VE Pro works on Mac/PC and 32/64 bit. VE Pro on your slave. Connects via ethernet to your main machine. Elegant. Brilliant cross platform solution. Takes some setting up of course but works great. The preserve feature is king.

Buying a slave means buying as much power as possible for the money. Trashcan is not a slave and a 6 core is what 4k plus at least? Cheese grater Mac Pro 2010 onwards is a great machine (no TB). Mac Mini 4 core 16GB from 2012 is also good value. 
The 2010 MP is a great buy as a main machine (check createpro - will still set you back 3k+ for a serious set up with 48GB+). The Mac Mini if portability is a real issue. The only real justification for a Mac slave is if you already have the machine or if you have a windows phobia.

But on price/performance you get so much more from a PC. Search the DAW forum here for lots of builds/parts.


----------



## Saxer (Aug 2, 2016)

Seriously: if you don't know what you need a slave for you don't need one. It's only useful if you have a fast computer with lot of RAM and still have CPU overload and RAM problems.


----------



## rgames (Aug 2, 2016)

As said above, whether you need a slave (almost always) depends on your voice count requirements.

The good news is that now is a great time to build a slave. You can get a top-performing slave for under $1000, so you can get two for your budget. Using your current machine as the master you will get performance far in excess of anything possible on a single machine.

Again, though, you might not need such performance. If you can get by with a single machine then there are good reasons to do so.

One thing is for certain - don't fall into the trap of thinking that spending more money yields better performance. It does not always - make sure you compare what you need against the capabilities of what your options are.

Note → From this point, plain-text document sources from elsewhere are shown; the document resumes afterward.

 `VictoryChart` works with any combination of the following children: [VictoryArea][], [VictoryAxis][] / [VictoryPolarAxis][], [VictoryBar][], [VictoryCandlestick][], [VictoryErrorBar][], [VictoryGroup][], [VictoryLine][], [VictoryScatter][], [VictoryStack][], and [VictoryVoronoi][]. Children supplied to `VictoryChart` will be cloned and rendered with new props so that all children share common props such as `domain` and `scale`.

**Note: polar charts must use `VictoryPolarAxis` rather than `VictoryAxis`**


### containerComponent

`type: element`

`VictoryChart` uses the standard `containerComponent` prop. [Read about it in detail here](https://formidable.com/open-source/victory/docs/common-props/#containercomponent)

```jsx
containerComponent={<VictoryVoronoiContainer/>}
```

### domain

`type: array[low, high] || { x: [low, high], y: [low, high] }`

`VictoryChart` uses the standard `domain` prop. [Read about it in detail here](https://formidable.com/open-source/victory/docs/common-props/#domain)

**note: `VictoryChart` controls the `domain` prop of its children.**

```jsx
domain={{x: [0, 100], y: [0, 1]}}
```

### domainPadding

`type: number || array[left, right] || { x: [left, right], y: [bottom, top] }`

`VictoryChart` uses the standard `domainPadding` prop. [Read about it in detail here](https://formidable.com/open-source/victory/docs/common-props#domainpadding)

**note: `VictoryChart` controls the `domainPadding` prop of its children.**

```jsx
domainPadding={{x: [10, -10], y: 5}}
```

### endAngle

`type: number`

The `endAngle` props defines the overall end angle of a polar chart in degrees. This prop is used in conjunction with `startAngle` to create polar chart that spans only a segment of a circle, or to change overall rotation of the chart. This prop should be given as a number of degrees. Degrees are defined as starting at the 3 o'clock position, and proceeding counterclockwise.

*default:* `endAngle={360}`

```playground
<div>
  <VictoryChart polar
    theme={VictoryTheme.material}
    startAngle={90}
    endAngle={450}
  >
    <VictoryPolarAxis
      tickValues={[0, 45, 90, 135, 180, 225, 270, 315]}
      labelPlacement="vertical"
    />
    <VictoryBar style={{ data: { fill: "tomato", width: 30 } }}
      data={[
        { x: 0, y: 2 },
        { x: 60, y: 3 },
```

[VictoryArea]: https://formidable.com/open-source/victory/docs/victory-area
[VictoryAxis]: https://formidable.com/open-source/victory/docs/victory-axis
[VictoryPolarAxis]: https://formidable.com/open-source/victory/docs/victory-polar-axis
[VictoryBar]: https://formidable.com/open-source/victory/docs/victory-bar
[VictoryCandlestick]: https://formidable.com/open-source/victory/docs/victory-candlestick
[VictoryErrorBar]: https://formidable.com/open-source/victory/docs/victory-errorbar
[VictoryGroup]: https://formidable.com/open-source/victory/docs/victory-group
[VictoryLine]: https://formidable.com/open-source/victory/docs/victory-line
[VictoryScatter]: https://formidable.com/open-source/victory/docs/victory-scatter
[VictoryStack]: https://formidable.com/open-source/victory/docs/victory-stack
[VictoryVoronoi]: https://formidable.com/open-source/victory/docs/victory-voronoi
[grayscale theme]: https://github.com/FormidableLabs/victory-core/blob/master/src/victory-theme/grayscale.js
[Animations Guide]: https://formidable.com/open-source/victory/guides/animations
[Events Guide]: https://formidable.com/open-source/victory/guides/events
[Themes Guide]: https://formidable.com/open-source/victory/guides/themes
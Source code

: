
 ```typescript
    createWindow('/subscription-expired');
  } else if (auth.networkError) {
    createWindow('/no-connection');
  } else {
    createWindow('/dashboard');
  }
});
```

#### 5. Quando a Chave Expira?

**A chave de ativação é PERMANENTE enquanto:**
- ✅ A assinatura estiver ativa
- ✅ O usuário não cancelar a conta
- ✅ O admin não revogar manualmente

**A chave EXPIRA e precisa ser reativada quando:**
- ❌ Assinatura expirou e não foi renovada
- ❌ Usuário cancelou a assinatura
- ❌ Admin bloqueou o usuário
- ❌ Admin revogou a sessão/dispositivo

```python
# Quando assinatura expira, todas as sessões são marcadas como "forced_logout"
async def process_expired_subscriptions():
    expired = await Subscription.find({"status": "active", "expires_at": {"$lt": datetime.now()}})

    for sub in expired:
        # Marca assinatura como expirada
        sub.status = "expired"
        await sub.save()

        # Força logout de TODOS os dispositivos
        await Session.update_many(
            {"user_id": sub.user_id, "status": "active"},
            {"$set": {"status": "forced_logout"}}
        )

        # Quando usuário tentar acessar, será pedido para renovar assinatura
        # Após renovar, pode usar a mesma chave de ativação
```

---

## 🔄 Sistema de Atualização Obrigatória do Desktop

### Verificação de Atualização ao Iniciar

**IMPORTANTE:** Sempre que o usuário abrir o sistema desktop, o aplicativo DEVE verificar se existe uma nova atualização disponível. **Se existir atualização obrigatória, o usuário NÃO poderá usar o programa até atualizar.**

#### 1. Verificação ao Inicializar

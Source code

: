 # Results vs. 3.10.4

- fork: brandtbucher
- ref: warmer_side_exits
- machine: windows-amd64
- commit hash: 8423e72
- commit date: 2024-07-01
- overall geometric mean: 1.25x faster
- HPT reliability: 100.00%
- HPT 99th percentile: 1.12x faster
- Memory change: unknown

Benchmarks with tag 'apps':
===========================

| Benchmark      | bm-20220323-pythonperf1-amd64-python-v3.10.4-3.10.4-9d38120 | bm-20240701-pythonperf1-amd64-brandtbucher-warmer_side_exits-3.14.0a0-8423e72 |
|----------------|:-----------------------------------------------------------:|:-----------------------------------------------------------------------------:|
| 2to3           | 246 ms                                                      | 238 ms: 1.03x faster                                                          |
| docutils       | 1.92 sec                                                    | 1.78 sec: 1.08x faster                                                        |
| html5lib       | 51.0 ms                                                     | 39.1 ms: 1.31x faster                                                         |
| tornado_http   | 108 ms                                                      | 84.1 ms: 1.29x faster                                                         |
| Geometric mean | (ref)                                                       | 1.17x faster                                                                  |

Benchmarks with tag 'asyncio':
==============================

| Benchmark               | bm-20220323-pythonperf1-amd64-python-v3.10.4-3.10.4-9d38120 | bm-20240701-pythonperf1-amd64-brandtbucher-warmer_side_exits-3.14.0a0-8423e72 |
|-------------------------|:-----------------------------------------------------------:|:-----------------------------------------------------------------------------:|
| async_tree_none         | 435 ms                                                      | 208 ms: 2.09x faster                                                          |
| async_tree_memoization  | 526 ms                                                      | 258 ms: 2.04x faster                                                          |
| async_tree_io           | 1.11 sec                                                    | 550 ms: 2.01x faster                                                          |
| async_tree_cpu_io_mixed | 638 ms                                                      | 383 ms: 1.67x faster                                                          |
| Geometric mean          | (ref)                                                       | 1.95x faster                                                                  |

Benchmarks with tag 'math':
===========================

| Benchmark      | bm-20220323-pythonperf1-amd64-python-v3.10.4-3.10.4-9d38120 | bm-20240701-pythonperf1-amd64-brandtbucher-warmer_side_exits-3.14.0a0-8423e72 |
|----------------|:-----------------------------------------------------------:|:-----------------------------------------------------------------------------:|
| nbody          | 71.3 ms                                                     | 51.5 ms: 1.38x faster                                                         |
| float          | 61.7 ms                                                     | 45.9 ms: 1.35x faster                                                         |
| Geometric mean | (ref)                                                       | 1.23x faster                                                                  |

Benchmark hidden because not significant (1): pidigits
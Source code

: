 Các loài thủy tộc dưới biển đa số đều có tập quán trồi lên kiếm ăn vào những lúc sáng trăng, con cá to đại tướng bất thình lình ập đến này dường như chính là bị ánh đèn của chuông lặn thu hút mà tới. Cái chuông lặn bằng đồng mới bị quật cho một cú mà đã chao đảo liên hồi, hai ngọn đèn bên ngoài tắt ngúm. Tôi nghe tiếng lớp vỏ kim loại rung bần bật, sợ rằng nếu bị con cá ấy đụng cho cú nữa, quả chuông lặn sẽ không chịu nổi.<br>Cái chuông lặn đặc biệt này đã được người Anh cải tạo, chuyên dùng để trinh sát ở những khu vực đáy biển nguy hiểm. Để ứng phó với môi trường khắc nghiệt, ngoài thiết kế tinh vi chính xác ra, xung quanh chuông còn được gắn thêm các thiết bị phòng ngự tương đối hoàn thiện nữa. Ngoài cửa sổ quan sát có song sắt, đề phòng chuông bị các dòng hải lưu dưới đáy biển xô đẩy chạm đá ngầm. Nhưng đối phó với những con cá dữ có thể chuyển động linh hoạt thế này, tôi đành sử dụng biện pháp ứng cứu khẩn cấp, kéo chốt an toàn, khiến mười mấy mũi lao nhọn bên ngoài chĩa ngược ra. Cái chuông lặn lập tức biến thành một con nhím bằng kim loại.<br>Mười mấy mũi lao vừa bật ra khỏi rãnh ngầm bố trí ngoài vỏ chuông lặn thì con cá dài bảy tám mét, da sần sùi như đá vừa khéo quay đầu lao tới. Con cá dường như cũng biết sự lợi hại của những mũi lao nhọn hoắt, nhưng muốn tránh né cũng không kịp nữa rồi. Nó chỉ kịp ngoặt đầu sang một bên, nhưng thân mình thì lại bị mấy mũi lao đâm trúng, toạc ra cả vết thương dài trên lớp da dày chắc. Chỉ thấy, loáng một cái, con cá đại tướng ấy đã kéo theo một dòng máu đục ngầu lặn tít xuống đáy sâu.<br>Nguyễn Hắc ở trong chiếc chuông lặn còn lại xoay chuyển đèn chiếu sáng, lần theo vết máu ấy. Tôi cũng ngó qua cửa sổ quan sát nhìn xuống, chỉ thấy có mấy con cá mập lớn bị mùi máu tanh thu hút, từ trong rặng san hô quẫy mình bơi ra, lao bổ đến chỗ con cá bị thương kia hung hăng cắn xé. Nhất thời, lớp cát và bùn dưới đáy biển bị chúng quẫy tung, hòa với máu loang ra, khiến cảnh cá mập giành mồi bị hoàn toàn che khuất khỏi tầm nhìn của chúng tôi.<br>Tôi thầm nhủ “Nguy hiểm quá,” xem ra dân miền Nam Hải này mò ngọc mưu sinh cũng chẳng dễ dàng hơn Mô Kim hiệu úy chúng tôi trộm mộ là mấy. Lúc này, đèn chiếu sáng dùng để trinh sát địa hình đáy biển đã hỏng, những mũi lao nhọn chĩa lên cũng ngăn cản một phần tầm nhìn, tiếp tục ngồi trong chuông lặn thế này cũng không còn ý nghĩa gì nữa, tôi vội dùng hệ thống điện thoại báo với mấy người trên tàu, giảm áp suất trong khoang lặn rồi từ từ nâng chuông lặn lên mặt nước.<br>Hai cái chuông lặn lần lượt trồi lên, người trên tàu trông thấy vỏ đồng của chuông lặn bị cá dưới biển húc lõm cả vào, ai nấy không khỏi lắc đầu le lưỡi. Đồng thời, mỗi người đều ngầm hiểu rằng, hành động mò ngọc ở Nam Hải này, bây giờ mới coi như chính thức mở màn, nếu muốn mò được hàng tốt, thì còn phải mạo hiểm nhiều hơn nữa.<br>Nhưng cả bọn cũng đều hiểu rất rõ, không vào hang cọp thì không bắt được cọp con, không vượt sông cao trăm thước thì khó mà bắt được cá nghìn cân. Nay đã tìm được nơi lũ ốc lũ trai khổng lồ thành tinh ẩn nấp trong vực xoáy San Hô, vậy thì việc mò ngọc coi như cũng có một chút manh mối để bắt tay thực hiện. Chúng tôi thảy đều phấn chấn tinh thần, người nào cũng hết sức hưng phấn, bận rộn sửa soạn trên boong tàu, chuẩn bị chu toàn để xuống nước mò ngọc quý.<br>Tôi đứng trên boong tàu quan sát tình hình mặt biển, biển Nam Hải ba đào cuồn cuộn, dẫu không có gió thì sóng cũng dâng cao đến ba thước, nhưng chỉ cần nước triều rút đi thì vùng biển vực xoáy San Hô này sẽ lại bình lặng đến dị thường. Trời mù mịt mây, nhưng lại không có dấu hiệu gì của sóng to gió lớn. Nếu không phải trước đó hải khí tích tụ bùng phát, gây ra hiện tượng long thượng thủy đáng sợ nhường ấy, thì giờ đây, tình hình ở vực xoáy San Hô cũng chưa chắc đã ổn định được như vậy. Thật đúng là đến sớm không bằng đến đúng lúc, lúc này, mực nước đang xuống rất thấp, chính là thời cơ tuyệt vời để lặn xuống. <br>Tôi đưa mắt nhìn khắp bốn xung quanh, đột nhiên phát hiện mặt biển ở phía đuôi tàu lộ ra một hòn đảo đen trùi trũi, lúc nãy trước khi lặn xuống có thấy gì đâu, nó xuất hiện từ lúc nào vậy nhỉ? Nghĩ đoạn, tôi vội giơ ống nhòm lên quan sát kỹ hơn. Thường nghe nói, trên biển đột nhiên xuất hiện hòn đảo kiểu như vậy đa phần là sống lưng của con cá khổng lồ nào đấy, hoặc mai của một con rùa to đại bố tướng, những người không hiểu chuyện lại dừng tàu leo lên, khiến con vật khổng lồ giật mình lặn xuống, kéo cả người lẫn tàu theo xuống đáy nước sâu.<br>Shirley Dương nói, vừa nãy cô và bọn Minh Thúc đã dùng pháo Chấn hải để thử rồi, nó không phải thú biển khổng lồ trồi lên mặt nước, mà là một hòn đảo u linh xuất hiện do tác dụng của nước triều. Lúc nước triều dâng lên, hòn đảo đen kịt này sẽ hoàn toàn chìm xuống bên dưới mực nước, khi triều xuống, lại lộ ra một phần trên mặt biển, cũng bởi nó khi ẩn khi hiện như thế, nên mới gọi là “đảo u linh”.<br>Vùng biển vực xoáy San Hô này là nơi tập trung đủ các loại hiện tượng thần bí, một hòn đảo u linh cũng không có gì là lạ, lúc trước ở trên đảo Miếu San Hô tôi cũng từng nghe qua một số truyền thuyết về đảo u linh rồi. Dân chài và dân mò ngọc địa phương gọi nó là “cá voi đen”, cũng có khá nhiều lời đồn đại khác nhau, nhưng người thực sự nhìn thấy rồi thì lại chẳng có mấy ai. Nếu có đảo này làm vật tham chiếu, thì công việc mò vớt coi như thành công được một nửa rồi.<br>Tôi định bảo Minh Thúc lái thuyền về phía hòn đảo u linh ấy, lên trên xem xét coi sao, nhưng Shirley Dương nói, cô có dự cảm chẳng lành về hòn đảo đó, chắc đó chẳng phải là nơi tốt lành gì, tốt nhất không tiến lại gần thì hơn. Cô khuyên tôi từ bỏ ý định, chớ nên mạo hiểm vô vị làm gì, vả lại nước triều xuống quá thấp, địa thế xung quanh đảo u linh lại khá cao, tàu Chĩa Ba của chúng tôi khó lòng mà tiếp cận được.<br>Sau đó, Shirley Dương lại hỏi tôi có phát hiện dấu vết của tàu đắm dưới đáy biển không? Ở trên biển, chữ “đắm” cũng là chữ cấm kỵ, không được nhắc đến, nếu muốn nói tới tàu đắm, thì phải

I think an overclocked i7 6700k is as good as anything out there these days and you can build one for under $1000. I just built two for slaves and spent under $1500 (reused case, powersupply and drives).


----------



## CACKLAND (Aug 2, 2016)

rgames said:


> As said above, whether you need a slave (almost always) depends on your voice count requirements.
> 
> The good news is that now is a great time to build a slave. You can get a top-performing slave for under $1000, so you can get two for your budget. Using your current machine as the master you will get performance far in excess of anything possible on a single machine.
> 
> ...



rgames, could you provide the specs / components for your recent builds?


----------



## Ashermusic (Aug 2, 2016)

rgames said:


> You can get a top-performing slave for under $1000,



I assume that is without SSDs, right? So realistically if you want it to do what you build a slave to do, I think that figure goes up a bit, correct?


----------



## rgames (Aug 2, 2016)

CACKLAND said:


> rgames, could you provide the specs / components for your recent builds?


Sure:
Motherboard: ASUS Z-170E $106
CPU: i7 6700k $350
RAM: G-Skill Ripjaws V Series 4x16 GB (64 GB total) $206

I re-used a case, power supply and drives but figure $75 for case and power supply then however many SSDs you need to hold your libraries. Figure about $250 for SSDs and you're under $1000.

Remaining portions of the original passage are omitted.